Are the rich getting richer? They certainly are in America, according to Matt Bruenig in the New York Times:
“The wealth of the top 1 percent increased by an average of $4.9 million over the past decade, while the average holdings of the bottom 99 percent declined by about $4,500. Wealth inequality is now the highest it has been since the Federal Reserve began collecting this kind of data in 1983.”
Breunig, however, has a solution – a sort of sovereign wealth fund that he calls a “social wealth fund”:
“Here’s how it could work. The federal government would create and run a new investment fund, and issue every adult citizen one share of ownership. The fund would gradually come to own a substantial and diverse portfolio of stocks, bonds and real estate. The investment return that the fund generates would be paid out to each citizen in the form of a universal basic dividend, and the shares would be nontransferable to preserve the institution’s egalitarian purpose.”
I’m sure we’d all like a piece of that, but how much would it be worth?
“If, over time, the social wealth fund came to own one-third of the country’s wealth, that would allow it to distribute an annual dividend equivalent to about a third of the total returns on invested capital each year, which represents about a tenth of net national income.
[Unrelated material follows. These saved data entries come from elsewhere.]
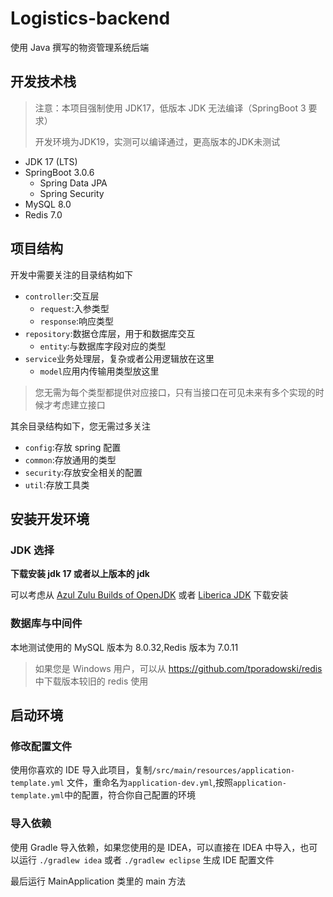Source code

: # Logistics-backend

使用 Java 撰写的物资管理系统后端

## 开发技术栈

> 注意：本项目强制使用 JDK17，低版本 JDK 无法编译（SpringBoot 3 要求）
>
> 开发环境为JDK19，实测可以编译通过，更高版本的JDK未测试

- JDK 17 (LTS)
- SpringBoot 3.0.6
  - Spring Data JPA
  - Spring Security
- MySQL 8.0
- Redis 7.0

## 项目结构

开发中需要关注的目录结构如下

- `controller`:交互层
    - `request`:入参类型
    - `response`:响应类型
- `repository`:数据仓库层，用于和数据库交互
    - `entity`:与数据库字段对应的类型
- `service`业务处理层，复杂或者公用逻辑放在这里
    - `model`应用内传输用类型放这里

> 您无需为每个类型都提供对应接口，只有当接口在可见未来有多个实现的时候才考虑建立接口

其余目录结构如下，您无需过多关注

- `config`:存放 spring 配置
- `common`:存放通用的类型
- `security`:存放安全相关的配置
- `util`:存放工具类

## 安装开发环境

### JDK 选择

**下载安装 jdk 17 或者以上版本的 jdk**

可以考虑从 [Azul Zulu Builds of OpenJDK](https://www.azul.com/downloads/?version=java-17-lts&package=jdk)
或者 [Liberica JDK](https://bell-sw.com/pages/downloads/#/java-17-lts) 下载安装

### 数据库与中间件

本地测试使用的 MySQL 版本为 8.0.32,Redis 版本为 7.0.11

> 如果您是 Windows 用户，可以从 https://github.com/tporadowski/redis 中下载版本较旧的 redis 使用

## 启动环境

### 修改配置文件

使用你喜欢的 IDE 导入此项目，复制`/src/main/resources/application-template.yml`
文件，重命名为`application-dev.yml`,按照`application-template.yml`中的配置，符合你自己配置的环境

### 导入依赖

使用 Gradle 导入依赖，如果您使用的是 IDEA，可以直接在 IDEA 中导入，也可以运行
`./gradlew idea` 或者 `./gradlew eclipse` 生成 IDE 配置文件

最后运行 MainApplication 类里的 main 方法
In 2016, based on the latest available census population figures, that would have meant around $6,400 paid to all adults or $8,000 paid to every person between the ages of 18 and 64.”
That’s not nearly enough to live on (and why exclude children?), but nevertheless a substantial sum – one that might provide people with greater confidence to come off welfare, switch jobs or start their own business.
It might also give governments a new way of managing the economy – by upping the “universal basic dividend” at times of low consumer confidence, and dialling it down when the economy shows signs of overheating.
Breunig notes that the “key challenge in building a social wealth fund is not how to run it once it has been created, but how to bring assets into the fund in the first place.” Well, yes.